> [Problem description]: Below are some entries. Output each one exactly as it appears.

> [Extracted entries]:

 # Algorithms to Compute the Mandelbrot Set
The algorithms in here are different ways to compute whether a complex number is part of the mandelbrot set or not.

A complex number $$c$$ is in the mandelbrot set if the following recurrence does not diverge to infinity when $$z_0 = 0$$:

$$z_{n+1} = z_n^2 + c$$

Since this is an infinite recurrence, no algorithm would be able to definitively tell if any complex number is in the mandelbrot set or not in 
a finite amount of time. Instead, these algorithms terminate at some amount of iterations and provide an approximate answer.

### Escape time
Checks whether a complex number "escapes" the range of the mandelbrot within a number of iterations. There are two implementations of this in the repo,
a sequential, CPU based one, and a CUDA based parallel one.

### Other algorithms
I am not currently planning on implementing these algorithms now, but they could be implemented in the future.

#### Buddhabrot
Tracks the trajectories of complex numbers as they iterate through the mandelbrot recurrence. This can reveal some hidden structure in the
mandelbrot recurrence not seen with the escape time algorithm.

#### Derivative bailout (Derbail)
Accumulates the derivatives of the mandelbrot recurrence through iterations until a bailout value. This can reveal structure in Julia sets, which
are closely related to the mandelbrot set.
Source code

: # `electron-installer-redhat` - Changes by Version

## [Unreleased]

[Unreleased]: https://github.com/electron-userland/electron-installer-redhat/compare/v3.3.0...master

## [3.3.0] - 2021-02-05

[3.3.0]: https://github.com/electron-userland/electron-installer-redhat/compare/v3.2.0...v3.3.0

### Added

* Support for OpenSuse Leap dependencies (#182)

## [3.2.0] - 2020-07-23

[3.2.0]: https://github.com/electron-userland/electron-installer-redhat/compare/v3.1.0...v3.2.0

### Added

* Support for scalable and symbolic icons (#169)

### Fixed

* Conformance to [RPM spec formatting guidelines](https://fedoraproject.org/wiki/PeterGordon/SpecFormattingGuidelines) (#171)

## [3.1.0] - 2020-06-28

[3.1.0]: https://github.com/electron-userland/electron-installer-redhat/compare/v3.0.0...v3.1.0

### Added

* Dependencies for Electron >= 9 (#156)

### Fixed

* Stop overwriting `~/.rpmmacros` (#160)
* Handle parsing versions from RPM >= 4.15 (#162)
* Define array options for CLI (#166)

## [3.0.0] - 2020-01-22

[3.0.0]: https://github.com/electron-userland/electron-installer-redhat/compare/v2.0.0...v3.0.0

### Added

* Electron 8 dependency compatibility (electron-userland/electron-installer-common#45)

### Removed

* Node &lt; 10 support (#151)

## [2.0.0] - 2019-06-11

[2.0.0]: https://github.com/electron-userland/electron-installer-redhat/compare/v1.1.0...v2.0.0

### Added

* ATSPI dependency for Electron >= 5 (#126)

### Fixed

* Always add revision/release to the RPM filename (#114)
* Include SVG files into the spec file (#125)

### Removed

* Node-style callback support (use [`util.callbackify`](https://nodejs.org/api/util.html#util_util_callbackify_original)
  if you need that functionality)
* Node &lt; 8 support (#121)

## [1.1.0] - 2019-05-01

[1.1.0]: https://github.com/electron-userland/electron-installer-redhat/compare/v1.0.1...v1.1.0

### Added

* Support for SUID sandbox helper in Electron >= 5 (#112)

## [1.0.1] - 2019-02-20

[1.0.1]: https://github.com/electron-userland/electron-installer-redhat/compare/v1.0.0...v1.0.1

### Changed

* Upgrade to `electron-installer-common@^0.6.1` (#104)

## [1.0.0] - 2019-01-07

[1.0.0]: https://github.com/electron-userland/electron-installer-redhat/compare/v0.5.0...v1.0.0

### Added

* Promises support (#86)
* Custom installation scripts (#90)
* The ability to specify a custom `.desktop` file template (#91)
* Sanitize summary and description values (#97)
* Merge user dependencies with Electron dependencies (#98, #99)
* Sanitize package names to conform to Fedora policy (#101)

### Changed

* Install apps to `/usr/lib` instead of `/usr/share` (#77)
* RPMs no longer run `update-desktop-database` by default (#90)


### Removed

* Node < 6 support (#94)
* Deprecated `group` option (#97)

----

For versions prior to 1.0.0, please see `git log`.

> [Solution to this problem]:
 # Algorithms to Compute the Mandelbrot Set
The algorithms in here are different ways to compute whether a complex number is part of the mandelbrot set or not.

A complex number $$c$$ is in the mandelbrot set if the following recurrence does not diverge to infinity when $$z_0 = 0$$:

$$z_{n+1} = z_n^2 + c$$

Since this is an infinite recurrence, no algorithm would be able to definitively tell if any complex number is in the mandelbrot set or not in 
a finite amount of time. Instead, these algorithms terminate at some amount of iterations and provide an approximate answer.

### Escape time
Checks whether a complex number "escapes" the range of the mandelbrot within a number of iterations. There are two implementations of this in the repo,
a sequential, CPU based one, and a CUDA based parallel one.

### Other algorithms
I am not currently planning on implementing these algorithms now, but they could be implemented in the future.

#### Buddhabrot
Tracks the trajectories of complex numbers as they iterate through the mandelbrot recurrence. This can reveal some hidden structure in the
mandelbrot recurrence not seen with the escape time algorithm.

#### Derivative bailout (Derbail)
Accumulates the derivatives of the mandelbrot recurrence through iterations until a bailout value. This can reveal structure in Julia sets, which
are closely related to the mandelbrot set.
Source code

: # `electron-installer-redhat` - Changes by Version

## [Unreleased]

[Unreleased]: https://github.com/electron-userland/electron-installer-redhat/compare/v3.3.0...master

## [3.3.0] - 2021-02-05

[3.3.0]: https://github.com/electron-userland/electron-installer-redhat/compare/v3.2.0...v3.3.0

### Added

* Support for OpenSuse Leap dependencies (#182)

## [3.2.0] - 2020-07-23

[3.2.0]: https://github.com/electron-userland/electron-installer-redhat/compare/v3.1.0...v3.2.0

### Added

* Support for scalable and symbolic icons (#169)

### Fixed

* Conformance to [RPM spec formatting guidelines](https://fedoraproject.org/wiki/PeterGordon/SpecFormattingGuidelines) (#171)

## [3.1.0] - 2020-06-28

[3.1.0]: https://github.com/electron-userland/electron-installer-redhat/compare/v3.0.0...v3.1.0

### Added

* Dependencies for Electron >= 9 (#156)

### Fixed

* Stop overwriting `~/.rpmmacros` (#160)
* Handle parsing versions from RPM >= 4.15 (#162)
* Define array options for CLI (#166)

## [3.0.0] - 2020-01-22

[3.0.0]: https://github.com/electron-userland/electron-installer-redhat/compare/v2.0.0...v3.0.0

### Added

* Electron 8 dependency compatibility (electron-userland/electron-installer-common#45)

### Removed

* Node &lt; 10 support (#151)

## [2.0.0] - 2019-06-11

[2.0.0]: https://github.com/electron-userland/electron-installer-redhat/compare/v1.1.0...v2.0.0

### Added

* ATSPI dependency for Electron >= 5 (#126)

### Fixed

* Always add revision/release to the RPM filename (#114)
* Include SVG files into the spec file (#125)

### Removed

* Node-style callback support (use [`util.callbackify`](https://nodejs.org/api/util.html#util_util_callbackify_original)
  if you need that functionality)
* Node &lt; 8 support (#121)

## [1.1.0] - 2019-05-01

[1.1.0]: https://github.com/electron-userland/electron-installer-redhat/compare/v1.0.1...v1.1.0

### Added

* Support for SUID sandbox helper in Electron >= 5 (#112)

## [1.0.1] - 2019-02-20

[1.0.1]: https://github.com/electron-userland/electron-installer-redhat/compare/v1.0.0...v1.0.1

### Changed

* Upgrade to `electron-installer-common@^0.6.1` (#104)

## [1.0.0] - 2019-01-07

[1.0.0]: https://github.com/electron-userland/electron-installer-redhat/compare/v0.5.0...v1.0.0

### Added

* Promises support (#86)
* Custom installation scripts (#90)
* The ability to specify a custom `.desktop` file template (#91)
* Sanitize summary and description values (#97)
* Merge user dependencies with Electron dependencies (#98, #99)
* Sanitize package names to conform to Fedora policy (#101)

### Changed

* Install apps to `/usr/lib` instead of `/usr/share` (#77)
* RPMs no longer run `update-desktop-database` by default (#90)


### Removed

* Node < 6 support (#94)
* Deprecated `group` option (#97)

----

For versions prior to 1.0.0, please see `git log`.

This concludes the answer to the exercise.